=== Section Start ===

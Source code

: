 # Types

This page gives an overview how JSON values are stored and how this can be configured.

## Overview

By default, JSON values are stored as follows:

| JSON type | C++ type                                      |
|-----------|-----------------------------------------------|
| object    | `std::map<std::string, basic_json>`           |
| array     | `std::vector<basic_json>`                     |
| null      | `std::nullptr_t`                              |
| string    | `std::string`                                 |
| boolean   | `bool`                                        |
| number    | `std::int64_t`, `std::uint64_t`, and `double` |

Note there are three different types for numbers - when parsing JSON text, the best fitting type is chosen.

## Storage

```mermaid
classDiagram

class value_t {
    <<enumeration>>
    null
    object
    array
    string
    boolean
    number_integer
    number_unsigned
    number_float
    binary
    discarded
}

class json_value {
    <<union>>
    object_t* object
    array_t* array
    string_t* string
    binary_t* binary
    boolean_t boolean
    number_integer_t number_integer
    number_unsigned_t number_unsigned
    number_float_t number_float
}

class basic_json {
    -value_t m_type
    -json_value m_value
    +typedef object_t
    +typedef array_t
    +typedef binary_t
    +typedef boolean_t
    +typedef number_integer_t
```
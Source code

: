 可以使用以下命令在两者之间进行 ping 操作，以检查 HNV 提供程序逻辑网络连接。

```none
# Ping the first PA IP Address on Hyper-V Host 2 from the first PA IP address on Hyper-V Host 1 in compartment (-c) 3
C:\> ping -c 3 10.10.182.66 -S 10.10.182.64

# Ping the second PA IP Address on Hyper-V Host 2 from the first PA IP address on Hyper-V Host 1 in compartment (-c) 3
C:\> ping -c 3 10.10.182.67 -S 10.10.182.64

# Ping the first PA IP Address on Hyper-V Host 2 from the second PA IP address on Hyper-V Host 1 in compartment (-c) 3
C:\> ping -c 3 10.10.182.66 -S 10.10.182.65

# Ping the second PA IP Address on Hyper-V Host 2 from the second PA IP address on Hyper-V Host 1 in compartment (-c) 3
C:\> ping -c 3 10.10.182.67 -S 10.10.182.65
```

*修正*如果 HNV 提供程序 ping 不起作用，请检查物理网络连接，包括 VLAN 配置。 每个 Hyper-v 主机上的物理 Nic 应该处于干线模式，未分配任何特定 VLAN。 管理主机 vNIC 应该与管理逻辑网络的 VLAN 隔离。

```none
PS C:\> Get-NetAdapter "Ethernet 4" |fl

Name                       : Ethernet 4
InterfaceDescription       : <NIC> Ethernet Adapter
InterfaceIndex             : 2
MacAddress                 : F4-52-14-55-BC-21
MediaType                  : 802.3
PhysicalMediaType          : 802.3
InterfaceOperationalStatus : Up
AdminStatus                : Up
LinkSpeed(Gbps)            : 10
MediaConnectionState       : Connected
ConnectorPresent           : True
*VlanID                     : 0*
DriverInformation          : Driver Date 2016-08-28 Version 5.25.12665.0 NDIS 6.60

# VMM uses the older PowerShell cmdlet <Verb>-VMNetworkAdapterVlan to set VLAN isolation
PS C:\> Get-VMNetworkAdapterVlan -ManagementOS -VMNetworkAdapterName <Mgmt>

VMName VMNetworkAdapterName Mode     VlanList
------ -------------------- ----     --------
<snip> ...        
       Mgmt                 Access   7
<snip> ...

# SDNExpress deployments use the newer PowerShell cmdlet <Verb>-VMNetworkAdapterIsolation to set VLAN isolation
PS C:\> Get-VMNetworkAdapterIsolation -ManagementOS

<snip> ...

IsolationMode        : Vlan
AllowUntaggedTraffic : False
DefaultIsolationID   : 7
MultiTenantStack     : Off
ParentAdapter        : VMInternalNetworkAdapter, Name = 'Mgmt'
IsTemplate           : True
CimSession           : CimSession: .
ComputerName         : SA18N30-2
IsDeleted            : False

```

=== Section End ===

» **INSTRUCTIONS FOR THE TASK**
Line by line, copy the entries above exactly as they appear.

» **TASK RESULT**
Source code

: # Types

This page gives an overview how JSON values are stored and how this can be configured.

## Overview

By default, JSON values are stored as follows:

| JSON type | C++ type                                      |
|-----------|-----------------------------------------------|
| object    | `std::map<std::string, basic_json>`           |
| array     | `std::vector<basic_json>`                     |
| null      | `std::nullptr_t`                              |
| string    | `std::string`                                 |
| boolean   | `bool`                                        |
| number    | `std::int64_t`, `std::uint64_t`, and `double` |

Note there are three different types for numbers - when parsing JSON text, the best fitting type is chosen.

## Storage

```mermaid
classDiagram

class value_t {
    <<enumeration>>
    null
    object
    array
    string
    boolean
    number_integer
    number_unsigned
    number_float
    binary
    discarded
}

class json_value {
    <<union>>
    object_t* object
    array_t* array
    string_t* string
    binary_t* binary
    boolean_t boolean
    number_integer_t number_integer
    number_unsigned_t number_unsigned
    number_float_t number_float
}

class basic_json {
    -value_t m_type
    -json_value m_value
    +typedef object_t
    +typedef array_t
    +typedef binary_t
    +typedef boolean_t
    +typedef number_integer_t
```
Source code

: 可以使用以下命令在两者之间进行 ping 操作，以检查 HNV 提供程序逻辑网络连接。

```none
# Ping the first PA IP Address on Hyper-V Host 2 from the first PA IP address on Hyper-V Host 1 in compartment (-c) 3
C:\> ping -c 3 10.10.182.66 -S 10.10.182.64

# Ping the second PA IP Address on Hyper-V Host 2 from the first PA IP address on Hyper-V Host 1 in compartment (-c) 3
C:\> ping -c 3 10.10.182.67 -S 10.10.182.64

# Ping the first PA IP Address on Hyper-V Host 2 from the second PA IP address on Hyper-V Host 1 in compartment (-c) 3
C:\> ping -c 3 10.10.182.66 -S 10.10.182.65

# Ping the second PA IP Address on Hyper-V Host 2 from the second PA IP address on Hyper-V Host 1 in compartment (-c) 3
C:\> ping -c 3 10.10.182.67 -S 10.10.182.65
```

*修正*如果 HNV 提供程序 ping 不起作用，请检查物理网络连接，包括 VLAN 配置。 每个 Hyper-v 主机上的物理 Nic 应该处于干线模式，未分配任何特定 VLAN。 管理主机 vNIC 应该与管理逻辑网络的 VLAN 隔离。

```none
PS C:\> Get-NetAdapter "Ethernet 4" |fl

Name                       : Ethernet 4
InterfaceDescription       : <NIC> Ethernet Adapter
InterfaceIndex             : 2
MacAddress                 : F4-52-14-55-BC-21
MediaType                  : 802.3
PhysicalMediaType          : 802.3
InterfaceOperationalStatus : Up
AdminStatus                : Up
LinkSpeed(Gbps)            : 10
MediaConnectionState       : Connected
ConnectorPresent           : True
*VlanID                     : 0*
DriverInformation          : Driver Date 2016-08-28 Version 5.25.12665.0 NDIS 6.60

# VMM uses the older PowerShell cmdlet <Verb>-VMNetworkAdapterVlan to set VLAN isolation
PS C:\> Get-VMNetworkAdapterVlan -ManagementOS -VMNetworkAdapterName <Mgmt>

VMName VMNetworkAdapterName Mode     VlanList
------ -------------------- ----     --------
<snip> ...        
       Mgmt                 Access   7
<snip> ...

# SDNExpress deployments use the newer PowerShell cmdlet <Verb>-VMNetworkAdapterIsolation to set VLAN isolation
PS C:\> Get-VMNetworkAdapterIsolation -ManagementOS

<snip> ...

IsolationMode        : Vlan
AllowUntaggedTraffic : False
DefaultIsolationID   : 7
MultiTenantStack     : Off
ParentAdapter        : VMInternalNetworkAdapter, Name = 'Mgmt'
IsTemplate           : True
CimSession           : CimSession: .
ComputerName         : SA18N30-2
IsDeleted            : False

```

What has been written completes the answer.